In Response To Hate, Obies’ Privilege Unchecked
Trigger warning: This article contains original language used in hate speech.
March 15, 2013
As I was walking through Wilder Hall one morning a few weeks ago, I noticed that an event poster related to the Israeli-Palestinian conflict had been altered with a blue marker to display the phrase, “Dirty Kikes.” Half Jewish on my father’s side, I felt a brief tinge of personal fear and revulsion before reminding myself that Oberlin College is an overwhelmingly tolerant community, that many people here are paid a great deal of money to keep us safe, that many Jews and members of other groups both historically and in the present day have faced many orders of magnitude worse on account of their identity — and last but not least, that I had other stuff to do.
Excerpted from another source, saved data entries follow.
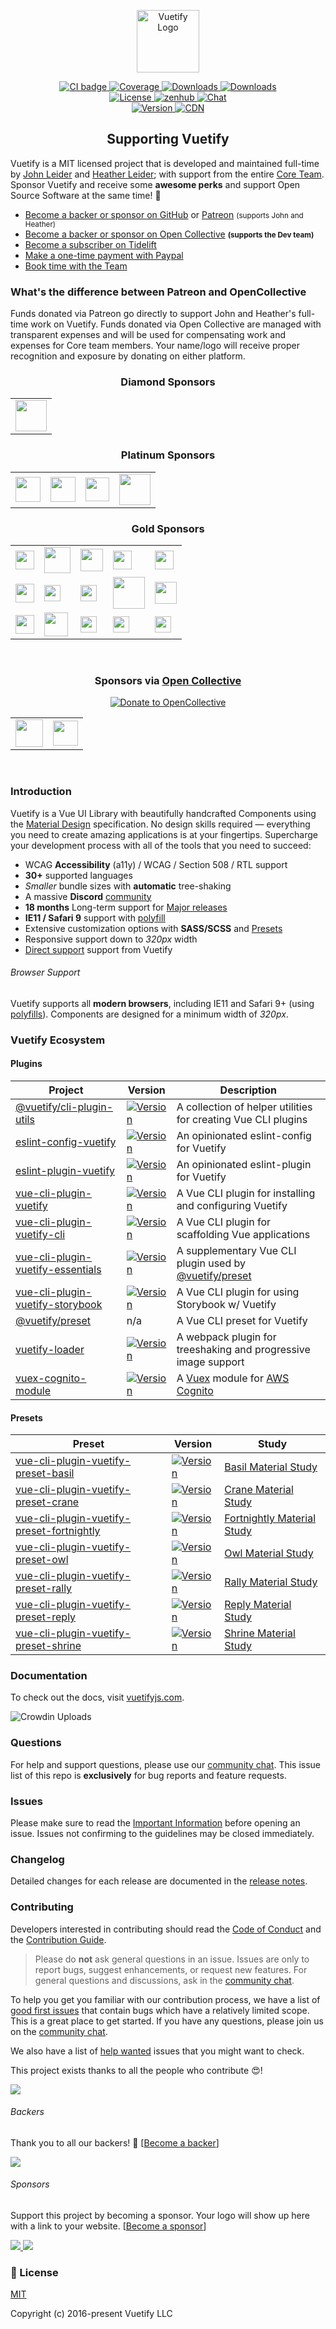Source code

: <p align="center">
  <a href="https://vuetifyjs.com" target="_blank">
    <img alt="Vuetify Logo" width="100" src="https://cdn.vuetifyjs.com/images/logos/logo.svg">
  </a>
</p>

<p align="center">
  <a href="https://github.com/vuetifyjs/vuetify/actions?query=workflow%3ACI">
    <img src="https://github.com/vuetifyjs/vuetify/workflows/CI/badge.svg?branch=master&event=push" alt="CI badge">
  </a>
  <a href="https://codecov.io/gh/vuetifyjs/vuetify">
    <img src="https://img.shields.io/codecov/c/github/vuetifyjs/vuetify.svg" alt="Coverage">
  </a>
  <a href="https://www.npmjs.com/package/vuetify">
    <img src="https://img.shields.io/npm/dt/vuetify.svg" alt="Downloads">
  </a>
  <a href="https://www.npmjs.com/package/vuetify">
    <img src="https://img.shields.io/npm/dm/vuetify.svg" alt="Downloads">
  </a>
  <br>
  <a href="https://github.com/vuetifyjs/vuetify/blob/master/LICENSE.md">
    <img src="https://img.shields.io/npm/l/vuetify.svg" alt="License">
  </a>
  <a href="https://app.zenhub.com/workspace/o/vuetifyjs/vuetify/boards">
    <img src="https://img.shields.io/badge/Managed_with-ZenHub-5e60ba.svg" alt="zenhub">
  </a>
  <a href="https://community.vuetifyjs.com">
    <img src="https://discordapp.com/api/guilds/340160225338195969/widget.png" alt="Chat">
  </a>
  <br>
  <a href="https://www.npmjs.com/package/vuetify">
    <img src="https://img.shields.io/npm/v/vuetify.svg" alt="Version">
  </a>
  <a href="https://cdnjs.com/libraries/vuetify">
    <img src="https://img.shields.io/cdnjs/v/vuetify.svg" alt="CDN">
  </a>
</p>

<h2 align="center">Supporting Vuetify</h2>

Vuetify is a MIT licensed project that is developed and maintained full-time by [John Leider](https://github.com/johnleider) and [Heather Leider](https://github.com/heatherleider); with support from the entire [Core Team](https://vuetifyjs.com/about/meet-the-team/). Sponsor Vuetify and receive some **awesome perks** and support Open Source Software at the same time! 🎉

<ul>
  <li>
    <a href="https://github.com/users/johnleider/sponsorship">Become a backer or sponsor on GitHub</a>
    or <a href="https://www.patreon.com/vuetify">Patreon</a> <small>(supports John and Heather)</small>
  </li>
  <li>
    <a href="https://opencollective.com/vuetify">Become a backer or sponsor on Open Collective</a>
    <strong><small>(supports the Dev team)</small></strong>
  </li>
  <li>
    <a href="https://tidelift.com/subscription/request-a-demo?utm_source=npm-vuetify&utm_medium=referral&utm_campaign=enterprise">Become a subscriber on Tidelift</a>
  </li>
  <li>
    <a href="https://paypal.me/vuetify">Make a one-time payment with Paypal</a>
  </li>
  <li>
    <a href="https://vuetifyjs.com/introduction/support/?ref=github">Book time with the Team</a>
  </li>
</ul>

### What's the difference between Patreon and OpenCollective

Funds donated via Patreon go directly to support John and Heather's full-time work on Vuetify. Funds donated via Open Collective are managed with transparent expenses and will be used for compensating work and expenses for Core team members. Your name/logo will receive proper recognition and exposure by donating on either platform.

<h3 align="center"><b>Diamond Sponsors</b></h3>

<table>
  <tbody>
    <tr>
      <td>
        <a href="https://www.qomplx.com/?ref=vuetify-github">
          <img height="50px" src="https://cdn.vuetifyjs.com/images/backers/QOMPLX.png">
        </a>
      </td>
    </tr>
  </tbody>
</table>

<h3 align="center"><b>Platinum Sponsors</b></h3>

<table>
  <tbody>
    <tr>
      <td>
        <a href="https://careers.lmax.com/?utm_source=vuetify&utm_medium=github-link&utm_campaign=lmax-careers">
          <img height="40px" src="https://cdn.vuetifyjs.com/images/backers/lmax-exchange.png">
        </a>
      </td>
      <td>
        <a href="http://intygrate.com/?ref=vuetify-github">
          <img height="40px" src="https://cdn.vuetifyjs.com/images/backers/intygrate.png">
        </a>
      </td>
      <td>
        <a href="http://vuemastery.com/?ref=vuetify-github">
          <img height="38px" src="https://cdn.vuetifyjs.com/images/backers/vuemastery.svg">
        </a>
      </td>
      <td>
        <a href="http://crossword-solver.io/">
          <img height="50px" src="https://cdn.cosmicjs.com/098aa4e0-9749-11eb-bf6a-1ffd0f06b0f7-crossword-solver-logo-light.svg">
        </a>
      </td>
    </tr>
  </tbody>
</table>

<h3 align="center"><b>Gold Sponsors</b></h3>

<table>
  <tbody>
    <tr>
      <td>
        <a href="https://application.rategenius.com/?ref=vuetify-github">
          <img height="30px" src="https://cdn.vuetifyjs.com/images/backers/rate-genius.png">
        </a>
      </td>
      <td>
        <a href="https://www.digitalmaas.com/?ref=vuetify-github">
          <img height="42px" src="https://cdn.vuetifyjs.com/images/backers/digital-maas.svg">
        </a>
      </td>
      <td>
        <a href="https://analytics.quantedsquare.com/">
          <img height="36px" src="https://cdn.vuetifyjs.com/docs/images/sponsors/logos/quanted-square-light-sm.png">
        </a>
      </td>
      <td>
        <a href="https://www.hypeinnovation.com/home?ref=vuetify-github">
          <img height="30px" src="https://cdn.vuetifyjs.com/images/backers/hype-logo-light.svg">
        </a>
      </td>
      <td>
        <a href="https://www.cosmicjs.com/?ref=vuetify-github">
          <img height="30px" src="https://cdn.vuetifyjs.com/images/backers/cosmic-logo-light.svg">
        </a>
      </td>
    </tr>
    <tr></tr>
    <tr>
      <td>
        <a href="https://www.cosmicjs.com/?ref=vuetify-github">
          <img height="30px" src="https://cdn.cosmicjs.com/ae13a830-974a-11eb-bf6a-1ffd0f06b0f7-papersowl-logo-light.png">
        </a>
      </td>
      <td>
        <a href="https://www.elfo.net/?ref=vuetify-github">
          <img height="26px" src="https://cdn.cosmicjs.com/9e2dd530-974a-11eb-bf6a-1ffd0f06b0f7-elfo-logo-light.png">
        </a>
      </td>
      <td>
        <a href="https://www.dealerdesk.de/?ref=vuetify-github">
          <img height="26px" src="https://cdn.vuetifyjs.com/docs/images/sponsors/logos/dealerdesk-light-sm.png">
        </a>
      </td>
      <td>
        <a href="https://writersperhour.com/buy-essay">
          <img height="51px" src="https://cdn.vuetifyjs.com/docs/images/sponsors/logos/writers-per-hour.png">
        </a>
      </td>
      <td>
        <a href="https://www.ionos.com/partner?utm_source=Vue&utm_medium=paid-social&utm_campaign=ION-USA-VUE-ABP-AWR-AgencyBusiness&utm_term=&utm_content=ION-USA-VUE-ABP-AWR-AgencyBusiness&ac=OM.US.USo54K418913T7073a"">
          <img height="35px" src="https://cdn.vuetifyjs.com/docs/images/sponsors/logos/ionos-light-sm.png">
        </a>
      </td>
    </tr>
    <tr></tr>
    <tr>
      <td>
        <a href="https://www.topratedcasinosites.co.uk/">
          <img height="30px" src="https://cdn.cosmicjs.com/d5a76910-9748-11eb-bf6a-1ffd0f06b0f7-toprated-light.png">
        </a>
      </td>
      <td>
        <a href="https://aussiecasinohex.com/">
          <img height="38px" src="https://cdn.cosmicjs.com/5e118ca0-9748-11eb-bf6a-1ffd0f06b0f7-hex-light.png">
        </a>
      </td>
      <td>
        <a href="https://www.sumcumo.com/">
          <img height="26px" src="https://cdn.cosmicjs.com/cd0aa3a0-974b-11eb-bf6a-1ffd0f06b0f7-sun-light.png">
        </a>
      </td>
      <td>
        <a href="https://www.leoboost.com/">
          <img height="26px" src="https://cdn.cosmicjs.com/bfb5d890-9747-11eb-bf6a-1ffd0f06b0f7-leo-light.png">
        </a>
      </td>
      <td>
        <a href="https://goread.io/buy-instagram-followers">
          <img height="26px" src="https://cdn.cosmicjs.com/3ab46070-9711-11eb-b593-972a7dbc1054-goread-light.png">
        </a>
      </td>
    </tr>
  </tbody>
</table>

<br>

<h3 align="center"><b>Sponsors via <a href="https://opencollective.com/vuetify">Open Collective</a></b></h3>

<div align="center">
  <a href="https://opencollective.com/vuetify">
    <img src="https://opencollective.com/static/images/become_sponsor.svg" alt="Donate to OpenCollective">
  </a>
  <br>
</div>

<!-- start bronze oc sponsors -->
<table>
  <tbody>
    <tr>
      <td>
        <a href="http://crossword-solver.io/?ref=vuetify-github">
          <img height="44px" src="https://cdn.vuetifyjs.com/docs/images/sponsors/logos/crossword-solver-logo-light.svg">
        </a>
      </td>
      <td>
        <a href="https://volleyballlife.com/">
          <img src="https://cdn.vuetifyjs.com/docs/images/sponsors/logos/volleyballlife-logo-light.png" height="40">
        </a>
      </td>
    </tr>
  </tbody>
</table>
<!-- end bronze oc sponsors -->

</div>

<br>

### Introduction

Vuetify is a Vue UI Library with beautifully handcrafted Components using the [Material Design](https://material.io/guidelines/) specification. No design skills required — everything you need to create amazing applications is at your fingertips. Supercharge your development process with all of the tools that you need to succeed:

- WCAG **Accessibility** (a11y) / WCAG / Section 508 / RTL support
- **30+** supported languages
- _Smaller_ bundle sizes with **automatic** tree-shaking
- A massive **Discord** [community](https://community.vuetifyjs.com)
- **18 months** Long-term support for [Major releases](https://vuetifyjs.com/introduction/long-term-support/)
- **IE11 / Safari 9** support with [polyfill](https://vuetifyjs.com/getting-started/browser-support/)
- Extensive customization options with **SASS/SCSS** and [Presets](https://vuetifyjs.com/features/presets/)
- Responsive support down to _320px_ width
- [Direct support](https://vuetifyjs.com/introduction/support/) support from Vuetify

###### Browser Support

Vuetify supports all **modern browsers**, including IE11 and Safari 9+ (using [polyfills](https://vuetifyjs.com/getting-started/quick-start#ie-11-amp-safari-9-support)). Components are designed for a minimum width of _320px_.

### Vuetify Ecosystem
#### Plugins
<table>
  <thead>
    <tr>
      <th>Project</th>
      <th>Version</th>
      <th>Description</th>
    </tr>
  </thead>
  <tbody>
    <tr>
      <td>
        <a href="https://github.com/vuetifyjs/vue-cli-plugins/tree/master/packages/%40vuetify/cli-plugin-utils">@vuetify/cli-plugin-utils</a>
      </td>
      <td>
        <a href="https://www.npmjs.com/package/@vuetify/cli-plugin-utils">
          <img src="https://img.shields.io/npm/v/@vuetify/cli-plugin-utils.svg" alt="Version">
        </a>
      </td>
      <td>
        A collection of helper utilities for creating Vue CLI plugins
      </td>
    </tr>
    <tr>
      <td>
        <a href="https://github.com/vuetifyjs/eslint-config-vuetify">eslint-config-vuetify</a>
      </td>
      <td>
        <a href="https://www.npmjs.com/package/eslint-config-vuetify">
          <img src="https://img.shields.io/npm/v/eslint-config-vuetify.svg" alt="Version">
        </a>
      </td>
      <td>
       An opinionated eslint-config for Vuetify
      </td>
    </tr>
    <tr>
      <td>
        <a href="https://github.com/vuetifyjs/eslint-plugin-vuetify">eslint-plugin-vuetify</a>
      </td>
      <td>
        <a href="https://www.npmjs.com/package/eslint-plugin-vuetify">
          <img src="https://img.shields.io/npm/v/eslint-plugin-vuetify.svg" alt="Version">
        </a>
      </td>
      <td>
       An opinionated eslint-plugin for Vuetify
      </td>
    </tr>
    <tr>
      <td>
        <a href="https://github.com/vuetifyjs/vue-cli-plugins/tree/master/packages/vue-cli-plugin-vuetify">vue-cli-plugin-vuetify</a>
      </td>
      <td>
        <a href="https://www.npmjs.com/package/vue-cli-plugin-vuetify">
          <img src="https://img.shields.io/npm/v/vue-cli-plugin-vuetify.svg" alt="Version">
        </a>
      </td>
      <td>
        A Vue CLI plugin for installing and configuring Vuetify
      </td>
    </tr>
    <tr>
      <td>
        <a href="https://github.com/vuetifyjs/vue-cli-plugins/tree/master/packages/vue-cli-plugin-vuetify-cli">vue-cli-plugin-vuetify-cli</a>
      </td>
      <td>
        <a href="https://www.npmjs.com/package/vue-cli-plugin-vuetify-cli">
          <img src="https://img.shields.io/npm/v/vue-cli-plugin-vuetify-cli.svg" alt="Version">
        </a>
      </td>
      <td>
        A Vue CLI plugin for scaffolding Vue applications
      </td>
    </tr>
    <tr>
      <td>
        <a href="https://github.com/vuetifyjs/vue-cli-plugins/tree/master/packages/vue-cli-plugin-vuetify-essentials">vue-cli-plugin-vuetify-essentials</a>
      </td>
      <td>
        <a href="https://www.npmjs.com/package/vue-cli-plugin-vuetify-essentials">
          <img src="https://img.shields.io/npm/v/vue-cli-plugin-vuetify-essentials.svg" alt="Version">
        </a>
      </td>
      <td>
        A supplementary Vue CLI plugin used by <a href="https:/github.com/vuetifyjs/preset">@vuetify/preset</a>
      </td>
    </tr>
    <tr>
      <td>
        <a href="https://github.com/vuetifyjs/vue-cli-plugins/tree/master/packages/vue-cli-plugin-vuetify-storybook">vue-cli-plugin-vuetify-storybook</a>
      </td>
      <td>
        <a href="https://www.npmjs.com/package/vue-cli-plugin-vuetify-storybook">
          <img src="https://img.shields.io/npm/v/vue-cli-plugin-vuetify-storybook.svg" alt="Version">
        </a>
      </td>
      <td>
        A Vue CLI plugin for using Storybook w/ Vuetify
      </td>
    </tr>
    <tr>
      <td>
        <a href="https://github.com/vuetifyjs/preset">@vuetify/preset</a>
      </td>
      <td>
        n/a
      </td>
      <td>
       A Vue CLI preset for Vuetify
      </td>
    </tr>
    <tr>
      <td>
        <a href="https://github.com/vuetifyjs/vuetify-loader">vuetify-loader</a>
      </td>
      <td>
        <a href="https://www.npmjs.com/package/vuetify-loader">
          <img src="https://img.shields.io/npm/v/vuetify-loader.svg" alt="Version">
        </a>
      </td>
      <td>
       A webpack plugin for treeshaking and progressive image support
      </td>
    </tr>
    <tr>
      <td>
        <a href="https://github.com/vuetifyjs/vuex/tree/master/packages/cognito-module/">vuex-cognito-module</a>
      </td>
      <td>
        <a href="https://www.npmjs.com/package/@vuetify/vuex-cognito-module">
          <img src="https://img.shields.io/npm/v/@vuetify/vuex-cognito-module.svg" alt="Version">
        </a>
      </td>
      <td>
       A <a href="https://vuex.vuejs.org/">Vuex</a> module for <a href="https://aws.amazon.com/cognito/">AWS Cognito</a>
      </td>
    </tr>
  </tbody>
</table>

#### Presets
<table>
  <thead>
    <tr>
      <th>Preset</th>
      <th>Version</th>
      <th>Study</th>
    </tr>
  </thead>
  <tbody>
    <tr>
      <td>
        <a href="https://github.com/vuetifyjs/vue-cli-plugins/tree/master/packages/%40vuetify/material-studies/templates/vue-cli-plugin-vuetify-preset-basil">vue-cli-plugin-vuetify-preset-basil</a>
      </td>
      <td>
        <a href="https://www.npmjs.com/package/vue-cli-plugin-vuetify-preset-basil">
          <img src="https://img.shields.io/npm/v/vue-cli-plugin-vuetify-preset-basil.svg" alt="Version">
        </a>
      </td>
      <td>
        <a href="https://material.io/design/material-studies/basil.html">Basil Material Study</a>
      </td>
    </tr>
    <tr>
      <td>
        <a href="https://github.com/vuetifyjs/vue-cli-plugins/tree/master/packages/%40vuetify/material-studies/templates/vue-cli-plugin-vuetify-preset-crane">vue-cli-plugin-vuetify-preset-crane</a>
      </td>
      <td>
        <a href="https://www.npmjs.com/package/vue-cli-plugin-vuetify-preset-crane">
          <img src="https://img.shields.io/npm/v/vue-cli-plugin-vuetify-preset-crane.svg" alt="Version">
        </a>
      </td>
      <td>
        <a href="https://material.io/design/material-studies/crane.html">Crane Material Study</a>
      </td>
    </tr>
    <tr>
      <td>
        <a href="https://github.com/vuetifyjs/vue-cli-plugins/tree/master/packages/%40vuetify/material-studies/templates/vue-cli-plugin-vuetify-preset-fortnightly">vue-cli-plugin-vuetify-preset-fortnightly</a>
      </td>
      <td>
        <a href="https://www.npmjs.com/package/vue-cli-plugin-vuetify-preset-fortnightly">
          <img src="https://img.shields.io/npm/v/vue-cli-plugin-vuetify-preset-fortnightly.svg" alt="Version">
        </a>
      </td>
      <td>
        <a href="https://material.io/design/material-studies/fortnightly.html">Fortnightly Material Study</a>
      </td>
    </tr>
    <tr>
      <td>
        <a href="https://github.com/vuetifyjs/vue-cli-plugins/tree/master/packages/%40vuetify/material-studies/templates/vue-cli-plugin-vuetify-preset-owl">vue-cli-plugin-vuetify-preset-owl</a>
      </td>
      <td>
        <a href="https://www.npmjs.com/package/vue-cli-plugin-vuetify-preset-owl">
          <img src="https://img.shields.io/npm/v/vue-cli-plugin-vuetify-preset-owl.svg" alt="Version">
        </a>
      </td>
      <td>
        <a href="https://material.io/design/material-studies/owl.html">Owl Material Study</a>
      </td>
    </tr>
    <tr>
      <td>
        <a href="https://github.com/vuetifyjs/vue-cli-plugins/tree/master/packages/%40vuetify/material-studies/templates/vue-cli-plugin-vuetify-preset-rally">vue-cli-plugin-vuetify-preset-rally</a>
      </td>
      <td>
        <a href="https://www.npmjs.com/package/vue-cli-plugin-vuetify-preset-rally">
          <img src="https://img.shields.io/npm/v/vue-cli-plugin-vuetify-preset-rally.svg" alt="Version">
        </a>
      </td>
      <td>
        <a href="https://material.io/design/material-studies/rally.html">Rally Material Study</a>
      </td>
    </tr>
    <tr>
      <td>
        <a href="https://github.com/vuetifyjs/vue-cli-plugins/tree/master/packages/%40vuetify/material-studies/templates/vue-cli-plugin-vuetify-preset-reply">vue-cli-plugin-vuetify-preset-reply</a>
      </td>
      <td>
        <a href="https://www.npmjs.com/package/vue-cli-plugin-vuetify-preset-reply">
          <img src="https://img.shields.io/npm/v/vue-cli-plugin-vuetify-preset-reply.svg" alt="Version">
        </a>
      </td>
      <td>
        <a href="https://material.io/design/material-studies/reply.html">Reply Material Study</a>
      </td>
    </tr>
    <tr>
      <td>
        <a href="https://github.com/vuetifyjs/vue-cli-plugins/tree/master/packages/%40vuetify/material-studies/templates/vue-cli-plugin-vuetify-preset-shrine">vue-cli-plugin-vuetify-preset-shrine</a>
      </td>
      <td>
        <a href="https://www.npmjs.com/package/vue-cli-plugin-vuetify-preset-shrine">
          <img src="https://img.shields.io/npm/v/vue-cli-plugin-vuetify-preset-shrine.svg" alt="Version">
        </a>
      </td>
      <td>
        <a href="https://material.io/design/material-studies/shrine.html">Shrine Material Study</a>
      </td>
    </tr>
  </tbody>
</table>

### Documentation

To check out the docs, visit [vuetifyjs.com](https://vuetifyjs.com).

![Crowdin Uploads](https://github.com/vuetifyjs/vuetify/workflows/Crowdin%20Uploads/badge.svg?branch=master)

### Questions

For help and support questions, please use our [community chat](https://community.vuetifyjs.com). This issue list of this repo is **exclusively** for bug reports and feature requests.

### Issues

Please make sure to read the [Important Information](https://github.com/vuetifyjs/vuetify/blob/master/.github/CONTRIBUTING.md#important-information) before opening an issue. Issues not confirming to the guidelines may be closed immediately.

### Changelog

Detailed changes for each release are documented in the [release notes](https://github.com/vuetifyjs/vuetify/releases).

### Contributing

Developers interested in contributing should read the [Code of Conduct](./CODE_OF_CONDUCT.md) and the [Contribution Guide](https://vuetifyjs.com/getting-started/contributing).

> Please do **not** ask general questions in an issue. Issues are only to report bugs, suggest
  enhancements, or request new features. For general questions and discussions, ask in the [community chat](https://community.vuetifyjs.com/).

To help you get you familiar with our contribution process, we have a list of [good first issues](https://github.com/vuetifyjs/vuetify/labels/good%20first%20issue) that contain bugs which have a relatively limited scope. This is a great place to get started. If you have any questions, please join us on the [community chat](https://community.vuetifyjs.com).

We also have a list of [help wanted](https://github.com/vuetifyjs/vuetify/labels/help%20wanted) issues that you might want to check.

This project exists thanks to all the people who contribute 😍!

<a href="https://github.com/vuetifyjs/vuetify/graphs/contributors"><img src="https://opencollective.com/vuetify/contributors.svg?width=890&button=false" /></a>

###### Backers

Thank you to all our backers! 🙏 [[Become a backer](https://opencollective.com/vuetify#backer)]

<a href="https://opencollective.com/vuetify#backers" target="_blank"><img src="https://opencollective.com/vuetify/backers.svg?width=890"></a>

###### Sponsors

Support this project by becoming a sponsor. Your logo will show up here with a link to your website. [[Become a sponsor](https://opencollective.com/vuetify#sponsor)]

<a href="https://opencollective.com/vuetify/sponsor/0/website" target="_blank">
  <img src="https://opencollective.com/vuetify/sponsor/0/avatar.svg">
</a>
<a href="https://opencollective.com/vuetify/sponsor/1/website" target="_blank">
  <img src="https://opencollective.com/vuetify/sponsor/1/avatar.svg">
</a>

### 📑 License

[MIT](http://opensource.org/licenses/MIT)

Copyright (c) 2016-present Vuetify LLC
After this thought process took all of a few seconds, I put the matter behind me and went about my day.
That I am able to react this way with so little effort is a privilege, stemming not just from my vaguely “white” appearance but from my very ability to attend an overwhelmingly privileged institution like Oberlin College. The socioeconomic bubble that exists here allows us all to avoid the severe forms of oppression and violence that have ripped and will continue to rip gaping holes in billions of human lives, regardless of our race, gender or any other aspect of our identity. As members of an academic community allegedly devoted to the pursuit of social justice, Oberlin students, faculty and administration should strive to remind each other of such facts and encourage each other to act accordingly.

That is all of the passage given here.